“How are we supposed to conduct foreign policy if we don’t know what the last secretary of state said to foreign diplomats and U.S. officials?”
That’s what Democrats would be saying if it were a Republican former secretary of state – rather than Hillary Clinton, a fellow Democrat – who had failed to turn over all her official communications to the State Department.
And they would have a remarkably good point – not the most important point; I’ll get to that – because it’s hard to carry a relationship forward into the future if you don’t know where it’s been before. As secretary of state, you want to have a record of everything that was communicated to other countries in the recent past so you can figure out what needs to be said or done in the present.
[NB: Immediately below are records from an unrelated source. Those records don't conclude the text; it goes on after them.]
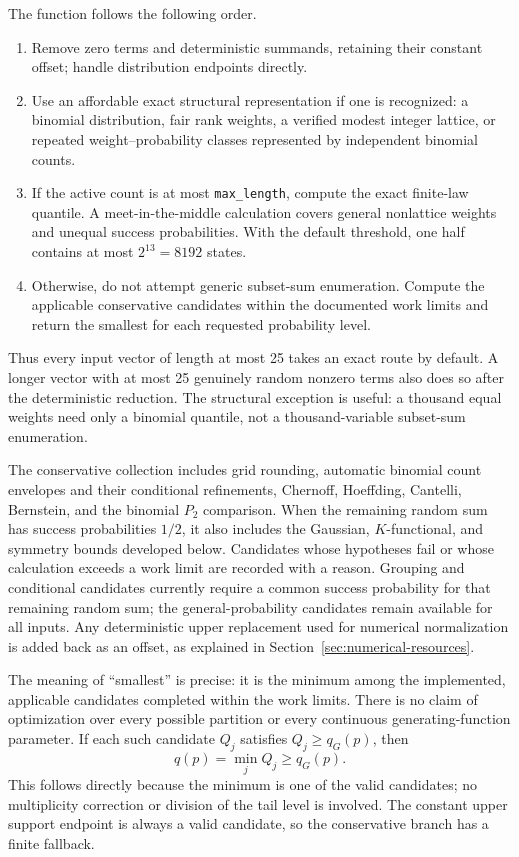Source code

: \documentclass[11pt,letterpaper]{article}
\numberwithin{equation}{section}
\theoremstyle{definition}
\theoremstyle{remark}
\begin{document}
The function follows the following order.
\begin{enumerate}
\item Remove zero terms and deterministic summands, retaining their
constant offset; handle distribution endpoints directly.
\item Use an affordable exact structural representation if one is
recognized: a binomial distribution, fair rank weights, a verified modest
integer lattice, or repeated weight--probability classes represented by
independent binomial counts.
\item If the active count is at most \texttt{max\_length}, compute the
exact finite-law quantile. A meet-in-the-middle calculation covers general
nonlattice weights and unequal success probabilities. With the default
threshold, one half contains at most $2^{13}=8192$ states.
\item Otherwise, do not attempt generic subset-sum enumeration. Compute
the applicable conservative candidates within the documented work limits
and return the smallest for each requested probability level.
\end{enumerate}
Thus every input vector of length at most 25 takes an exact route by
default. A longer vector with at most 25 genuinely random nonzero terms
also does so after the deterministic reduction. The structural exception
is useful: a thousand equal weights need only a binomial quantile,
not a thousand-variable subset-sum enumeration.

The conservative collection includes grid rounding, automatic binomial
count envelopes and their conditional refinements, Chernoff, Hoeffding,
Cantelli, Bernstein, and the binomial $P_2$ comparison. When the remaining
random sum has success probabilities $1/2$, it also includes the Gaussian,
$K$-functional, and symmetry bounds developed below. Candidates whose
hypotheses fail or whose calculation exceeds a work limit are recorded
with a reason. Grouping and conditional candidates currently require a
common success probability for that remaining random sum; the
general-probability candidates remain available for all inputs. Any
deterministic upper replacement used for numerical normalization is added
back as an offset, as explained in Section~\ref{sec:numerical-resources}.

The meaning of ``smallest'' is precise: it is the minimum among the
implemented, applicable candidates completed within the work limits.
There is no claim of optimization over every possible partition or every
continuous generating-function parameter. If each such candidate $Q_j$
satisfies $Q_j\ge q_G(p)$, then
\begin{equation}
  \widehat q(p)=\min_j Q_j\ge q_G(p).
  \label{eq:unified-minimum}
\end{equation}
This follows directly because the minimum is one of the valid candidates;
no multiplicity correction or division of the tail level is involved.
The constant upper support endpoint is always a valid candidate, so the
conservative branch has a finite fallback.
\end{document}
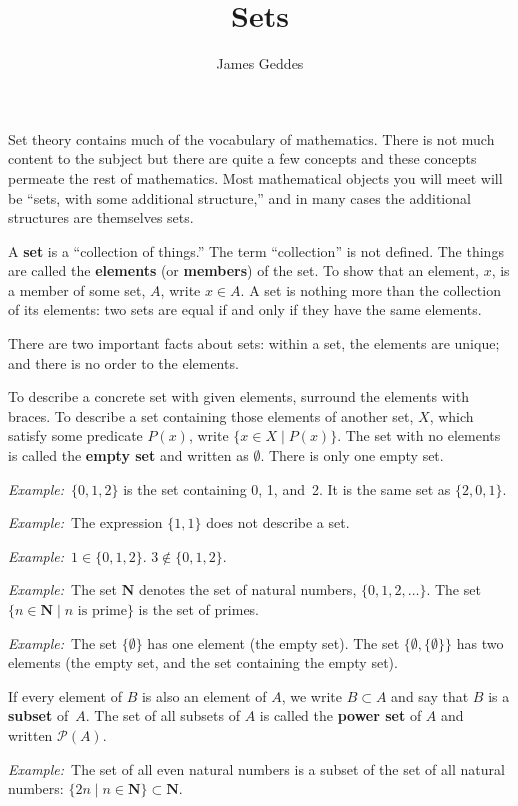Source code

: \documentclass[12pt, a4paper]{article}
\title{\vspace{-6ex}Sets}
\author{James Geddes}
\newcommand{\defn}[1]{\textbf{#1}}
\newcommand{\set}[1]{\mathbold{#1}}
\newcommand{\eg}{\emph{Example:}\relax}
\begin{document}
\maketitle

Set theory contains much of the vocabulary of mathematics. There is
not much content to the subject but there are quite a few concepts and
these concepts permeate the rest of mathematics. Most mathematical
objects you will meet will be “sets, with some additional structure,”
and in many cases the additional structures are themselves sets.

A \defn{set} is a “collection of things.” The term “collection” is not
defined. The things are called the \defn{elements} (or \defn{members})
of the set. To show that an element, $x$, is a member of some set,
$A$, write $x \in A$. A set is nothing more than the collection of its
elements: two sets are equal if and only if they have the same elements.

There are two important facts about sets: within a set, the elements
are unique; and there is no order to the elements.

To describe a concrete set with given elements, surround the elements
with braces. To describe a set containing those elements of another
set, $X$, which satisfy some predicate $P(x)$, write $\{x \in X \mid
P(x)\}$. The set with no elements is called the \defn{empty set} and
written as $\emptyset$. There is only one empty set.

\eg\ $\{0, 1, 2\}$ is the set containing 0, 1, and~2. It is the same
set as $\{2,0,1\}$.

\eg\ The expression $\{1, 1\}$ does not describe a set.

\eg\ $1\in\{0,1,2\}$. $3\notin\{0,1,2\}$.

\eg\ The set $\set{N}$ denotes the set of natural numbers,
$\{0,1,2,\dotsc\}$. The set $\{n \in \set{N} \mid \text{$n$ is prime}\}$ is
the set of primes.

\eg\ The set $\{\emptyset\}$ has one element (the empty set). The set $\{\emptyset,
\{\emptyset\}\}$ has two elements (the empty set, and the set containing the
empty set).

If every element of $B$ is also an element of $A$, we write $B \subset A$
and say that $B$ is a \defn{subset} of~$A$. The set of all subsets of
$A$ is called the \defn{power set} of $A$ and written $\mathcal{P}(A)$.

\eg\ The set of all even natural numbers is a subset of the set of all
natural numbers: $\{2n \mid n \in \set{N}\} \subset \set{N}$.
\end{document}
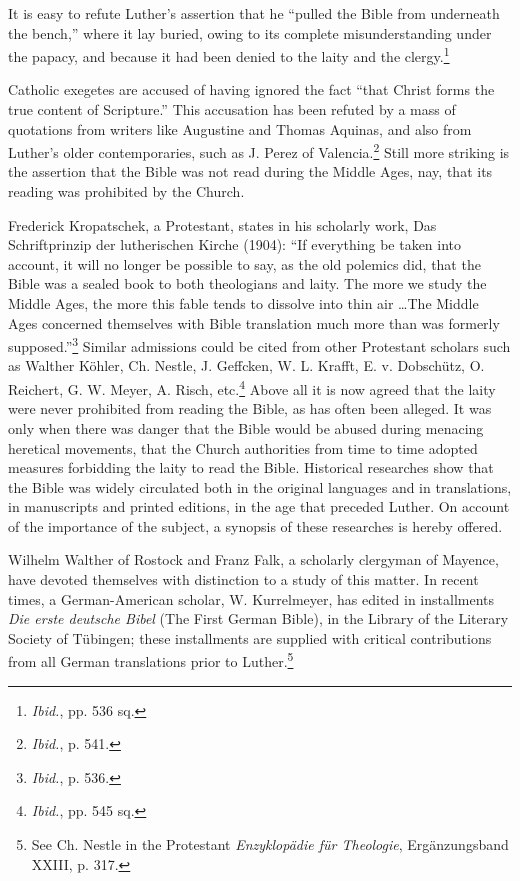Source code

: It is easy to refute Luther’s assertion that he “pulled the Bible from
underneath the bench,” where it lay buried, owing to its complete
misunderstanding under the papacy, and because it had been denied
to the laity and the clergy.\footnote{\textit{Ibid.}, pp. 536 sq.}


Catholic exegetes are accused of having ignored the fact “that
Christ forms the true content of Scripture.” This accusation has been
refuted by a mass of quotations from writers like Augustine and
Thomas Aquinas, and also from Luther’s older contemporaries, such
as J. Perez of Valencia.\footnote{\textit{Ibid.}, p. 541.}
 Still more striking is the assertion that the
Bible was not read during the Middle Ages, nay, that its reading was
prohibited by the Church.

Frederick Kropatschek, a Protestant, states in his scholarly work,
Das Schriftprinzip der lutherischen Kirche (1904): “If everything
be taken into account, it will no longer be possible to say, as the old
polemics did, that the Bible was a sealed book to both theologians and
laity. The more we study the Middle Ages, the more this fable tends
to dissolve into thin air \dots The Middle Ages concerned themselves
with Bible translation much more than was formerly supposed.”\footnote{\textit{Ibid.}, p. 536.}
Similar admissions could be cited from other Protestant scholars
such as Walther Köhler, Ch. Nestle, J. Geffcken, W. L. Krafft, E.
v. Dobschütz, O. Reichert, G. W. Meyer, A. Risch, etc.\footnote{\textit{Ibid.}, pp. 545 sq.}
Above all
it is now agreed that the laity were never prohibited from reading the
Bible, as has often been alleged. It was only when there was danger
that the Bible would be abused during menacing heretical movements,
that the Church authorities from time to time adopted measures forbidding
the laity to read the Bible. Historical researches show that the
Bible was widely circulated both in the original languages and in translations,
in manuscripts and printed editions, in the age that preceded
Luther. On account of the importance of the subject, a synopsis of
these researches is hereby offered.

Wilhelm Walther of Rostock and Franz Falk, a scholarly clergyman of
Mayence, have devoted themselves with distinction to a study of this matter.
In recent times, a German-American scholar, W. Kurrelmeyer, has edited
in installments \textit{Die erste deutsche Bibel} (The First German Bible), in the
Library of the Literary Society of Tübingen; these installments are supplied
with critical contributions from all German translations prior to Luther.\footnote
{See Ch. Nestle in the Protestant \textit{Enzyklopädie für Theologie}, Ergänzungsband XXIII,
p. 317.}

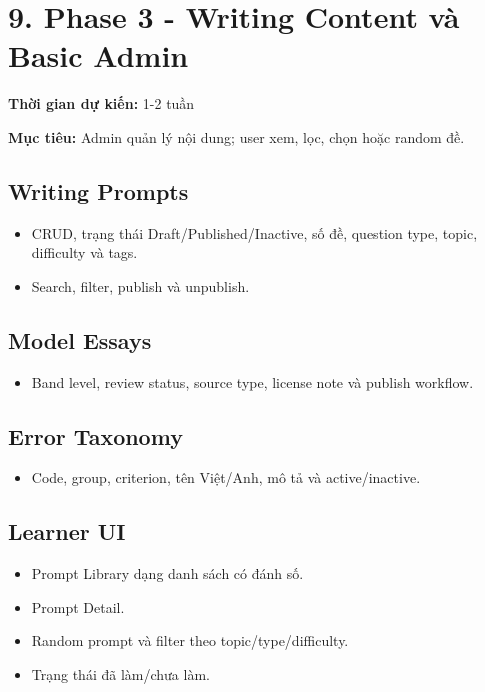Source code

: \documentclass[
  11pt,
  a4paper,
]{article}
\begin{document}
\section{9. Phase 3 - Writing Content và Basic
Admin}\label{phase-3---writing-content-vuxe0-basic-admin}

\textbf{Thời gian dự kiến:} 1-2 tuần

\textbf{Mục tiêu:} Admin quản lý nội dung; user xem, lọc, chọn hoặc
random đề.

\subsection{Writing Prompts}\label{writing-prompts}

\begin{itemize}
\item
  CRUD, trạng thái Draft/Published/Inactive, số đề, question type,
  topic, difficulty và tags.
\item
  Search, filter, publish và unpublish.
\end{itemize}

\subsection{Model Essays}\label{model-essays}

\begin{itemize}
\item
  Band level, review status, source type, license note và publish
  workflow.
\end{itemize}

\subsection{Error Taxonomy}\label{error-taxonomy}

\begin{itemize}
\item
  Code, group, criterion, tên Việt/Anh, mô tả và active/inactive.
\end{itemize}

\subsection{Learner UI}\label{learner-ui}

\begin{itemize}
\item
  Prompt Library dạng danh sách có đánh số.
\item
  Prompt Detail.
\item
  Random prompt và filter theo topic/type/difficulty.
\item
  Trạng thái đã làm/chưa làm.
\end{itemize}
\end{document}
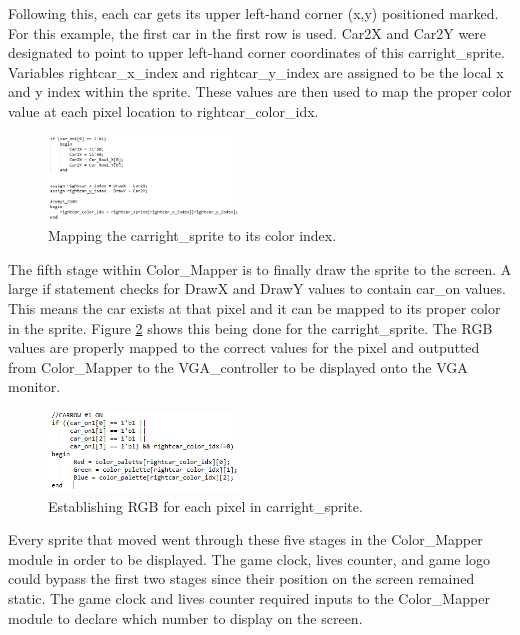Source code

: \documentclass[journal, twocolumn, final,11pt,letterpaper]{IEEEtran}
\begin{document}
Following this, each car gets its upper left-hand corner (x,y) positioned marked.  For this example, the first car in the first row is used.  Car2X and Car2Y were designated to point to upper left-hand corner coordinates of this carright\_sprite. Variables rightcar\_x\_index and rightcar\_y\_index are assigned to be the local x and y index within the sprite.  These values are then used to map the proper color value at each pixel location to rightcar\_color\_idx.   
	
 	\begin{figure}[H]
 		\centering
 		\includegraphics[width=0.45\textwidth]{sprite_description4.png}
 		\caption{Mapping the carright\_sprite to its color index.}
 		\label{fig:sprite_description4}
 	\end{figure}	
	
The fifth stage within Color\_Mapper is to finally draw the sprite to the screen.  A large if statement checks for DrawX and DrawY values to contain car\_on values.  This means the car exists at that pixel and it can be mapped to its proper color in the sprite.  Figure \ref{fig:sprite_description5} shows this being done for the carright\_sprite.  The RGB values are properly mapped to the correct values for the pixel and outputted from Color\_Mapper to the VGA\_controller to be displayed onto the VGA monitor. 

	\begin{figure}[H]
		\centering
		\includegraphics[width=0.45\textwidth]{sprite_description5.png}
		\caption{Establishing RGB for each pixel in carright\_sprite.}
		\label{fig:sprite_description5}
	\end{figure}	
	
Every sprite that moved went through these five stages in the  Color\_Mapper module in order to be displayed.  The game clock, lives counter, and game logo could bypass the first two stages since their position on the screen remained static.  The game clock and lives counter required inputs to the Color\_Mapper module to declare which number to display on the screen. \\
\end{document}
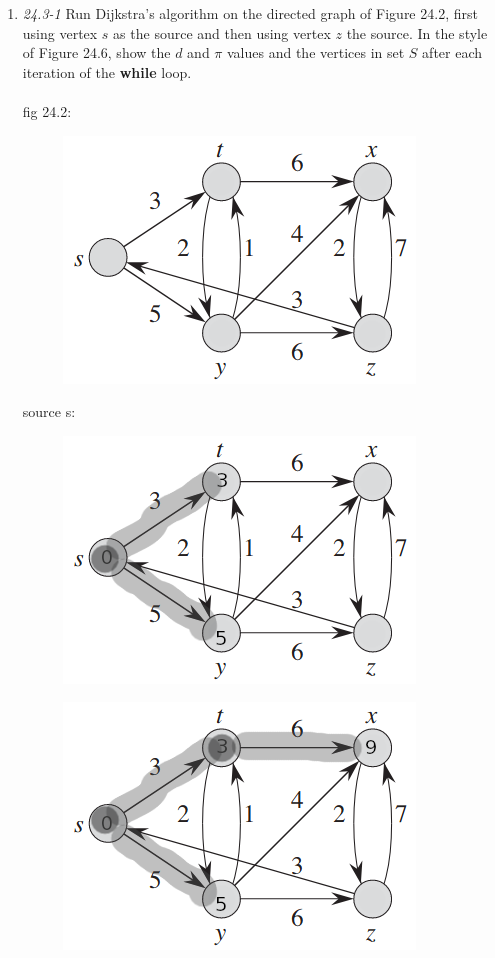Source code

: \documentclass[]{memoir}
\begin{document}
\begin{enumerate}
\item \textit{24.3-1} Run Dijkstra’s algorithm on the directed graph of Figure 24.2, first using vertex $s$ as the source and then using vertex $z$ the source. In the style of Figure 24.6, show the $d$ and $\pi$ values and the vertices in set $S$ after each iteration of the \textbf{while} loop.
\paragraph{} fig 24.2:
\begin{figure}[h]
	\centering
	\includegraphics[scale=.7]{fig24-2}
\end{figure}
source s:
\begin{figure}[h]
	\centering
	\includegraphics[scale=.7]{s1}
\end{figure}
\begin{figure}[h]
	\centering
	\includegraphics[scale=.7]{s2}

\end{figure}
\end{enumerate}
\end{document}
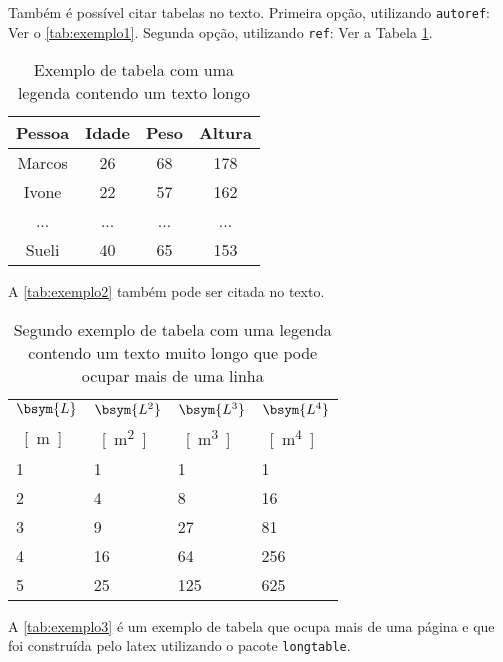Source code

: Também é possível citar tabelas no texto. Primeira opção, utilizando \texttt{autoref}: Ver o \autoref{tab:exemplo1}. Segunda opção, utilizando  \texttt{ref}: Ver a Tabela \ref{tab:exemplo1}.

\begin{table}[htb]
	\captionsetup{width=0.33\textwidth}
	\centering
	\caption{\label{tab:exemplo1}Exemplo de tabela com uma legenda contendo um texto longo}
	\begin{tabular}{cccc}
		\hline
		\textbf{Pessoa} & \textbf{Idade} & \textbf{Peso} & \textbf{Altura} \\ \hline
		Marcos          & 26             & 68            & 178             \\
		Ivone           & 22             & 57            & 162             \\
		...             & ...            & ...           & ...             \\
		Sueli           & 40             & 65            & 153             \\ \hline
	\end{tabular}
	\fonte{}
\end{table}

A \autoref{tab:exemplo2} também pode ser citada no texto.

\begin{table}[htb]
	\caption{Segundo exemplo de tabela com uma legenda contendo um texto muito longo que pode ocupar mais de uma linha}
	\label{tab:exemplo2}
	\begin{tabularx}{\textwidth}{@{\extracolsep{\fill}}llll}
		\toprule
		$\bsym{L}$ & $\bsym{L^2}$ & $\bsym{L^3}$ & $\bsym{L^4}$ \\
		\SI{}{[m]} & \SI{}{[m^2]} & \SI{}{[m^3]} & \SI{}{[m^4]} \\ \midrule
		1          & 1            & 1            & 1            \\
		2          & 4            & 8            & 16           \\
		3          & 9            & 27           & 81           \\
		4          & 16           & 64           & 256          \\
		5          & 25           & 125          & 625          \\ \bottomrule
	\end{tabularx}
	\fonte{}
\end{table}

A \autoref{tab:exemplo3} é um exemplo de tabela que ocupa mais de uma página e que foi construída pelo \gls{latex} utilizando o pacote \texttt{longtable}.

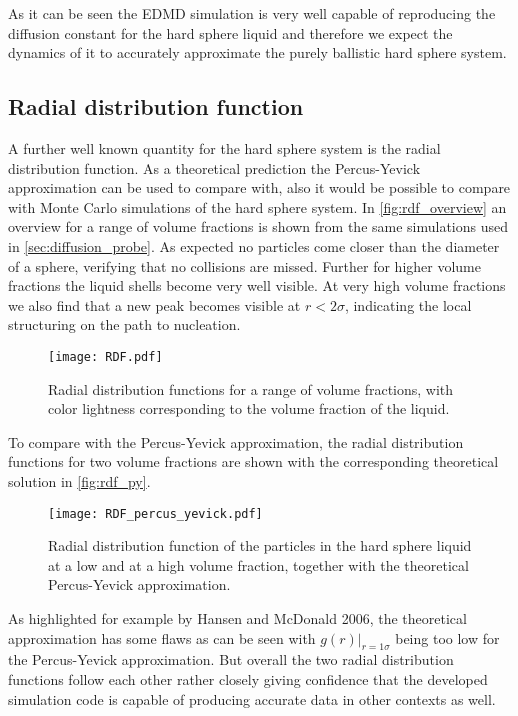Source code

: As it can be seen the EDMD simulation is very well capable of reproducing the diffusion constant for the hard sphere liquid and therefore we expect the dynamics of it to accurately approximate the purely ballistic hard sphere system.

\subsection{Radial distribution function}
\label{sec:RDF_prob}
A further well known quantity for the hard sphere system is the radial distribution function. As a theoretical prediction the Percus-Yevick approximation can be used to compare with, also it would be possible to compare with Monte Carlo simulations of the hard sphere system. In \autoref{fig:rdf_overview} an overview for a range of volume fractions is shown from the same simulations used in \autoref{sec:diffusion_probe}. As expected no particles come closer than the diameter of a sphere, verifying that no collisions are missed. Further for higher volume fractions the liquid shells become very well visible. At very high volume fractions we also find that a new peak becomes visible at $r < 2 \sigma$, indicating the local structuring on the path to nucleation.

\begin{figure}[h]
\centering
\texttt{[image: RDF.pdf]}
\caption[Radial distribution functions at varying volume fractions]{Radial distribution functions for a range of volume fractions, with color lightness corresponding to the volume fraction of the liquid.}
\label{fig:rdf_overview}
\end{figure}

To compare with the Percus-Yevick approximation, the radial distribution functions for two volume fractions are shown with the corresponding theoretical solution in \autoref{fig:rdf_py}.
\begin{figure}[h]
\centering
\texttt{[image: RDF\_percus\_yevick.pdf]}
\caption[Radial distribution function with Percus-Yevick solution]{Radial distribution function of the particles in the hard sphere liquid at a low and at a high volume fraction, together with the theoretical Percus-Yevick approximation.}
\label{fig:rdf_py}
\end{figure}

As highlighted for example by Hansen and McDonald 2006\cite{Hansen2006}, the theoretical approximation has some flaws as can be seen with $g(r)|_{r=1\sigma}$ being too low for the Percus-Yevick approximation. But overall the two radial distribution functions follow each other rather closely giving confidence that the developed simulation code is capable of producing accurate data in other contexts as well.\\

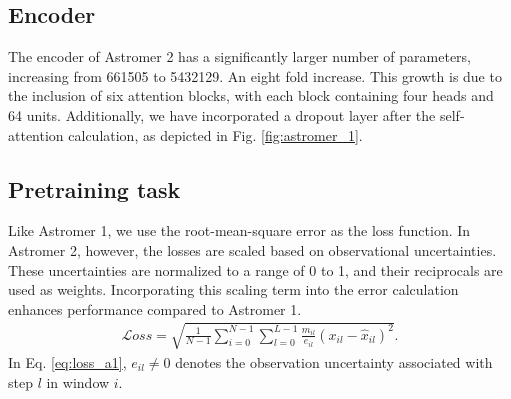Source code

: \subsection{Encoder}
The encoder of Astromer 2 has a significantly larger number of parameters, increasing from \num{661505} to \num{5432129}. An eight fold increase. This growth is due to the inclusion of six attention blocks, with each block containing four heads and 64 units. Additionally, we have incorporated a dropout layer after the self-attention calculation, as depicted in Fig. \ref{fig:astromer_1}.

\subsection{Pretraining task}
Like Astromer 1, we use the root-mean-square error as the loss function. In Astromer 2, however, the losses are scaled based on observational uncertainties. These uncertainties are normalized to a range of 0 to 1, and their reciprocals are used as weights. Incorporating this scaling term into the error calculation enhances performance compared to Astromer 1.
\begin{eqnarray}\label{eq:loss_a1}
    \mathcal{L}oss = \sqrt{\frac{1}{N-1}\sum_{i=0}^{N-1}\sum_{l=0}^{L-1} \frac{m_{il}}{e_{il}}(x_{il} - \hat{x}_{il})^2}.
\end{eqnarray}
In Eq. \ref{eq:loss_a1}, $e_{il} \neq 0$ denotes the observation uncertainty associated with step $l$ in window $i$.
In this Sept. 7, 2015, photo, Democratic presidential candidate Hillary Rodham Clinton speaks during an interview with The Associated Press in Cedar Rapids, Iowa. Clinton says her use of a private email account was a "mistake," adding that she is "sorry" and takes responsibility for the decision. Clinton offers the apology in an interview with ABC News on Tuesday after declining to do so previously. On Sept. 4, she didn't apologize for using a private email system when asked directly by NBC News. In an interview with The Associated Press on Monday, she said an apology wasn't necessary because what she did was "allowed" by the State Department. (AP/Charlie Neibergall)
Unfortunately, here in the present, two-and-a-half years after Clinton left office and six-and-a-half years after she began speaking with foreign diplomats, we still don’t know whether she’s turned over all her records. That’s because she used a private server for her emails, a server that didn’t automatically forward its data to the State Department for archiving; instead, Clinton and her staff decided for themselves what to forward along and what to delete.
It was only last month that Clinton turned over the server to the federal government so that it can figure out what was deleted and whether it should have been archived instead.
But the bigger problem isn’t even the archiving: it’s whether the server – and the sensitive, even classified or top secret information it contained – was safe from prying eyes while sitting in the barn of Clinton’s home in Chappaqua, rather than at a federal site guarded by federal agents.
Seriously, people. This is not a complicated issue.
All the talk about servers might imply that Clinton’s email scandal is a convoluted technical matter that us normal folks can’t comprehend. But it isn’t. It comes down to the simple question of whether Clinton preserved her communications for future reference and kept them safe from hackers and spies.
But, despite these straightforward concerns, Hillary Clinton hasn’t even managed to show that she understands what all the kerfuffle is about. Amid all the myriad attempts she’s made to address or apologize or put the subject to rest, she’s never clearly stated that she had an obligation to record and safeguard her conversations as secretary of state, and that her private server was a bad choice for that task.
Instead, she’s come across as exasperated that she still has to field questions about what she dismisses as just the latest in a long list of political attacks that Republicans have come up with in the 1990s. Bill Clinton, too – also supposed to be incredibly smart, and a great communicator to boot – rather than articulating the obvious question whether the server was up to the job of preserving and protecting government data, described it as nothing more than another political brouhaha.
Hillary Clinton’s ultimate defense – that the rules of the State Department allowed her to do what she did – only further exposes her poor judgment. If the State Department rules allow you to set up your own server at your own residence, without any federal government agents visiting to make sure it’s secure, without the feds vetting your personnel to make sure they’re IT and not KGB, without any requirement that you forward all government-related emails to the feds the day you send or receive them, then the State Department rules are unacceptable.
Yet Hillary Clinton went ahead and accepted them.
Likewise, Clinton’s defense that she and her lawyers combed through all the emails on the server, carefully sifting out the personal items and sending the rest along to the State Department overlooks the obvious: it should have been State Department agents, not Clinton’s own employees, doing that work and making those calls. That would have invaded her privacy, but that’s what you get when you keep your personal emails on the same server as classified government data.
Clinton (dare I say, much like her husband) seems all too happy to declare that she’s abiding by the rules with little thought given to whether or not the rules in question are good rules. And the State Department’s rules – which she had four years worth or opportunities to amend and improve upon – are obviously not good rules.
Do we really want Hillary Clinton exercising this horribly poor judgment as President of the United States of America?